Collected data
§

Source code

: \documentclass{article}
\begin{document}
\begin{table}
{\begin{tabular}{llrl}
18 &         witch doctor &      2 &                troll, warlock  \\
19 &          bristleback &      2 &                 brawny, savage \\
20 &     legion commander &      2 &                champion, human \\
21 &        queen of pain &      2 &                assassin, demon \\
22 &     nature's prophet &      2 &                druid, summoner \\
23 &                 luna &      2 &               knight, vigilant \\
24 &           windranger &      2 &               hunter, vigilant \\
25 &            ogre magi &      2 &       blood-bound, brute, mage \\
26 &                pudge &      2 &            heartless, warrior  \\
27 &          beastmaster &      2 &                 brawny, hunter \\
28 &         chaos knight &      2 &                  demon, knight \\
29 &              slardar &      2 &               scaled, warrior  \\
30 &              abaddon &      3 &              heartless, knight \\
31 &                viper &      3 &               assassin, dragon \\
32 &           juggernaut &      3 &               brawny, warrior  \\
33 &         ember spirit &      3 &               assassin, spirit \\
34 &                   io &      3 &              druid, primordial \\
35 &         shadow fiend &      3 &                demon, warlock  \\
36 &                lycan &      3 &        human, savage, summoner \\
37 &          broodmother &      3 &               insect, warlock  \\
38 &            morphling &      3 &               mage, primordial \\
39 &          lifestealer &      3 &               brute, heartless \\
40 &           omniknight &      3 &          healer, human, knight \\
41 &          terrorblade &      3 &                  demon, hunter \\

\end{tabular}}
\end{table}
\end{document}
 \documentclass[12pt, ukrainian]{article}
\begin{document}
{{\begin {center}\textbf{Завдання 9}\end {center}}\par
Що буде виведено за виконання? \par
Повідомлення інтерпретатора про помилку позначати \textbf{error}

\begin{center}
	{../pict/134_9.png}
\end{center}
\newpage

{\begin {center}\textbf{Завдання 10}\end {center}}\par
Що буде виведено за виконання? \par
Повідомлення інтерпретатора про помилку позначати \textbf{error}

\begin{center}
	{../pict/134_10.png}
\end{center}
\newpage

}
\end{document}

§

> _About this exercise_
Begin at the first line of the entries above and copy every line exactly, ending with the line that contains "knight, vigilant \\".

> _Worked solution_
Source code

: \documentclass{article}
\begin{document}
\begin{table}
{\begin{tabular}{llrl}
18 &         witch doctor &      2 &                troll, warlock  \\
19 &          bristleback &      2 &                 brawny, savage \\
20 &     legion commander &      2 &                champion, human \\
21 &        queen of pain &      2 &                assassin, demon \\
22 &     nature's prophet &      2 &                druid, summoner \\
23 &                 luna &      2 &               knight, vigilant \\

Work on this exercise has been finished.